[Collected data]
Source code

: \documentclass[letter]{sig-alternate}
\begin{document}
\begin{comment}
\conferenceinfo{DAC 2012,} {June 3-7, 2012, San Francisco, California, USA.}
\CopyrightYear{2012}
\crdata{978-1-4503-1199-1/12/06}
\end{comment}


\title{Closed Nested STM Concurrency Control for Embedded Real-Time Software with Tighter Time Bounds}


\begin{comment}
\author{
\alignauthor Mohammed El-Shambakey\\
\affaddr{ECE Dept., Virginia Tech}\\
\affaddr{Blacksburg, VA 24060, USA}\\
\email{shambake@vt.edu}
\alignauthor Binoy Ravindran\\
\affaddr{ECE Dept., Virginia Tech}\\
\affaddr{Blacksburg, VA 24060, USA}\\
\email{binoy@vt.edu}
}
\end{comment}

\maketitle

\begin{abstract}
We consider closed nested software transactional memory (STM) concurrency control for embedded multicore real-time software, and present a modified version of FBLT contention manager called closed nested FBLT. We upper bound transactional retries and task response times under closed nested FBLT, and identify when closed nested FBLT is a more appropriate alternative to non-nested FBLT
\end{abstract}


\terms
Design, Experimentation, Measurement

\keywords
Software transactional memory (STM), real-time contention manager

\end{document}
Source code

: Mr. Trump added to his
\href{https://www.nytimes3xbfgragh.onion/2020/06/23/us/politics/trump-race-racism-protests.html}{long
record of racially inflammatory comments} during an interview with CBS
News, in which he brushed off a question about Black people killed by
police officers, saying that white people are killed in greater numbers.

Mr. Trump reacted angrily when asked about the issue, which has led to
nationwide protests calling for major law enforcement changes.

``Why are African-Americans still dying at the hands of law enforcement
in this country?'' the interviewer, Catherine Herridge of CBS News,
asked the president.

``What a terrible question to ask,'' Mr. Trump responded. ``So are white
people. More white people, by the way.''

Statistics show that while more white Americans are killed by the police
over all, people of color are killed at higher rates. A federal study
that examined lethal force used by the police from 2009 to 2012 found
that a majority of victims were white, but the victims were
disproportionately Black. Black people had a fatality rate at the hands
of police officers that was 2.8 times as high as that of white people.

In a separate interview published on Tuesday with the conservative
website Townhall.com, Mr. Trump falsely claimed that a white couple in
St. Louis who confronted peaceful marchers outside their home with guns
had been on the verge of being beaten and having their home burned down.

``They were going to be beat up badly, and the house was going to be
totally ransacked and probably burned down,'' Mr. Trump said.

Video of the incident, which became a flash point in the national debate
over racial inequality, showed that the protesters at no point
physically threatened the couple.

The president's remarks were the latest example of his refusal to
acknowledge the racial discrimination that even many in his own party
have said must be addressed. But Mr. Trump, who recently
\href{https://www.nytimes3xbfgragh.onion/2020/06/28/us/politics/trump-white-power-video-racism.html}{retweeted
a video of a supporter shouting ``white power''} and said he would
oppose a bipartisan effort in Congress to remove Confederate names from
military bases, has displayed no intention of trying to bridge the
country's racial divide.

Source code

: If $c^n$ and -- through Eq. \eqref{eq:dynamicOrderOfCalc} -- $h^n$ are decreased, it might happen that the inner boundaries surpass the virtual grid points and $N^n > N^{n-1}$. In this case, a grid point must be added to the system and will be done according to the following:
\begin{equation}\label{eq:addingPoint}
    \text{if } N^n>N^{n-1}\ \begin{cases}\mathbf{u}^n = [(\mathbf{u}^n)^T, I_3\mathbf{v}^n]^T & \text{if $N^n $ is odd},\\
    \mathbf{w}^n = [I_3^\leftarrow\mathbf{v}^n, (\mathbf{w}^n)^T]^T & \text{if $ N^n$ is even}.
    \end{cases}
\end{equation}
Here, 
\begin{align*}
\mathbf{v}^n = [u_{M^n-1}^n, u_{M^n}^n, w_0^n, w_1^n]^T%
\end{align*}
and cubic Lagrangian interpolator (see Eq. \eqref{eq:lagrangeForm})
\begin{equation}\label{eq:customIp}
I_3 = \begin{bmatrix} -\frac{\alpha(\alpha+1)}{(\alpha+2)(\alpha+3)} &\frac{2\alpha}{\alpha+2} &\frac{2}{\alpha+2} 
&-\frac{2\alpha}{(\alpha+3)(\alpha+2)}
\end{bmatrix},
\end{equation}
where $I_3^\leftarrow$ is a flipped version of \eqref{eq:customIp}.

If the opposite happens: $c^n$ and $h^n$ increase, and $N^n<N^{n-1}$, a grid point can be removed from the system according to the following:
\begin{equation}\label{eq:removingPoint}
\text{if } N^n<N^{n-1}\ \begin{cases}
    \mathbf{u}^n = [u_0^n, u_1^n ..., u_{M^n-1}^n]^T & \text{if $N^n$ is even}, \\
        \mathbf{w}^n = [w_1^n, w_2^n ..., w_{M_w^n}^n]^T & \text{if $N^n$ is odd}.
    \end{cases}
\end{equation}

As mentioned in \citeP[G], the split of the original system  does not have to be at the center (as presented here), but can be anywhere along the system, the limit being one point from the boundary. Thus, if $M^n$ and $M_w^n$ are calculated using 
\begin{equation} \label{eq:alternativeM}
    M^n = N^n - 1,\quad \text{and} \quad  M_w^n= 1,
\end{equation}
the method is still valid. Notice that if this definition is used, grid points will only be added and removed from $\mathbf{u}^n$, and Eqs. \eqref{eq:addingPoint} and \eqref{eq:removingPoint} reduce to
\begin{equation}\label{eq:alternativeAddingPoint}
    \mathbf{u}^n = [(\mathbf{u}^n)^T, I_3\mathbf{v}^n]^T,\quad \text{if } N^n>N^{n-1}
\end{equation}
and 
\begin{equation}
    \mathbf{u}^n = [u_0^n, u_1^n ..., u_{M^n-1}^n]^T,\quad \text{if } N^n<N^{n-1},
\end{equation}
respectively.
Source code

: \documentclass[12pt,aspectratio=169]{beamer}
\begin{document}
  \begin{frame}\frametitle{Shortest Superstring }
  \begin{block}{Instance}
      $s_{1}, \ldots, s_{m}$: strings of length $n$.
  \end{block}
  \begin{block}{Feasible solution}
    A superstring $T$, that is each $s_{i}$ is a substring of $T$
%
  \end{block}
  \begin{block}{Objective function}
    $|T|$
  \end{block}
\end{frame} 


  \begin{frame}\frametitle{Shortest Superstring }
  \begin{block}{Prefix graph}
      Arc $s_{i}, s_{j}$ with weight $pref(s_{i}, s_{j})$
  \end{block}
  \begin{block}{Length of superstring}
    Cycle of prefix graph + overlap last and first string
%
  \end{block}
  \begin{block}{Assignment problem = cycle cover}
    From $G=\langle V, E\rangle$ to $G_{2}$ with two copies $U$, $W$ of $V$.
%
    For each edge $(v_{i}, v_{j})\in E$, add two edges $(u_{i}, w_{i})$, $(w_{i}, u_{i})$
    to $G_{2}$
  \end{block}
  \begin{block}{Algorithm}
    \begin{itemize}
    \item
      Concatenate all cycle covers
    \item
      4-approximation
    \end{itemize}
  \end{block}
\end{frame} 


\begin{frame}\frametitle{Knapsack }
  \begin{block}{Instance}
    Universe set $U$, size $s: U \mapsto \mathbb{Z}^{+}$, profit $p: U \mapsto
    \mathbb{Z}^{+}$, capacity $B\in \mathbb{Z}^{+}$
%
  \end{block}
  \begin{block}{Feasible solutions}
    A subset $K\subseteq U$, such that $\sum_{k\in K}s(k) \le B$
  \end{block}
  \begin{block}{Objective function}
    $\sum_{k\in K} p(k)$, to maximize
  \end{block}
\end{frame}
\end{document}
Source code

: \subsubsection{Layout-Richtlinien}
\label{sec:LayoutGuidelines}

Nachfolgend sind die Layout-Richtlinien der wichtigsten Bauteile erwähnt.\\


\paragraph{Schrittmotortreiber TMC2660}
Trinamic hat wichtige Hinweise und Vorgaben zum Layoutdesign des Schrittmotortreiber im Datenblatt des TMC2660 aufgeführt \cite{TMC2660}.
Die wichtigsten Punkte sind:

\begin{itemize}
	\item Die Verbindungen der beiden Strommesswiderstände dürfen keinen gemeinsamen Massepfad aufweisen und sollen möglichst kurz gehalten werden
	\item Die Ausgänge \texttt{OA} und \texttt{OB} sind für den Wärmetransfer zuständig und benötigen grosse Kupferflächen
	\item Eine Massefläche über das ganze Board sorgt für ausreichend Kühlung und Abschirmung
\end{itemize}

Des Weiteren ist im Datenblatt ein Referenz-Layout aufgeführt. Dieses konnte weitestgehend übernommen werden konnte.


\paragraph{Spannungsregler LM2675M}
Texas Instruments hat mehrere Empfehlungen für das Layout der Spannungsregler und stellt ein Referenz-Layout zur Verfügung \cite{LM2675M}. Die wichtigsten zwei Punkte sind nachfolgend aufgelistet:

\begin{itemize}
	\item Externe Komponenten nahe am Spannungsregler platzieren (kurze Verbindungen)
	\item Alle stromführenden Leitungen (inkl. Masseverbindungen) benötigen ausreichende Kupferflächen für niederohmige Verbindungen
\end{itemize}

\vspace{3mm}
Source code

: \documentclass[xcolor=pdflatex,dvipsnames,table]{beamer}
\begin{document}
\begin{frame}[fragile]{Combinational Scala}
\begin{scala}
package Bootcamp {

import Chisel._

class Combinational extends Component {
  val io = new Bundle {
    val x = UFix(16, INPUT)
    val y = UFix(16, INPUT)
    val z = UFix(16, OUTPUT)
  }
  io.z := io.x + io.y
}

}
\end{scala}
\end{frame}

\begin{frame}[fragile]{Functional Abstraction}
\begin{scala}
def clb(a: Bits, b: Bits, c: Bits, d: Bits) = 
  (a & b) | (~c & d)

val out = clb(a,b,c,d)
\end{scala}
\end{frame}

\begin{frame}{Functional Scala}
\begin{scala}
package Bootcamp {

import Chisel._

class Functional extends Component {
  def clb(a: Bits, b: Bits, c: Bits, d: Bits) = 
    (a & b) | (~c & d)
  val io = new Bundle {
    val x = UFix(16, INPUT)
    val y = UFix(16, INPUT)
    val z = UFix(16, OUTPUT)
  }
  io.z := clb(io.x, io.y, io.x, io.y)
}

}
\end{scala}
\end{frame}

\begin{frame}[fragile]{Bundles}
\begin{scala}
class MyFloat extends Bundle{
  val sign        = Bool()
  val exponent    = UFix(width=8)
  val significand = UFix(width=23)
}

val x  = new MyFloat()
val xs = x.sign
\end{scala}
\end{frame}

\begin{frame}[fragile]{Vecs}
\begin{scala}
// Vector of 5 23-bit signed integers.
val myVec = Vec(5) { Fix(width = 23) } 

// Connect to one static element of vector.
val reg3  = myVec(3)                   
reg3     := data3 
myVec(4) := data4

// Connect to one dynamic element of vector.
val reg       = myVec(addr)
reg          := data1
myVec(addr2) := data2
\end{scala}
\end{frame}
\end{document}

[WHAT YOU WILL DO] Pull every line containing "must" out of the data above.

[OUTPUT OF THE TASK]
have said must be addressed. But Mr. Trump, who recently
: If $c^n$ and -- through Eq. \eqref{eq:dynamicOrderOfCalc} -- $h^n$ are decreased, it might happen that the inner boundaries surpass the virtual grid points and $N^n > N^{n-1}$. In this case, a grid point must be added to the system and will be done according to the following:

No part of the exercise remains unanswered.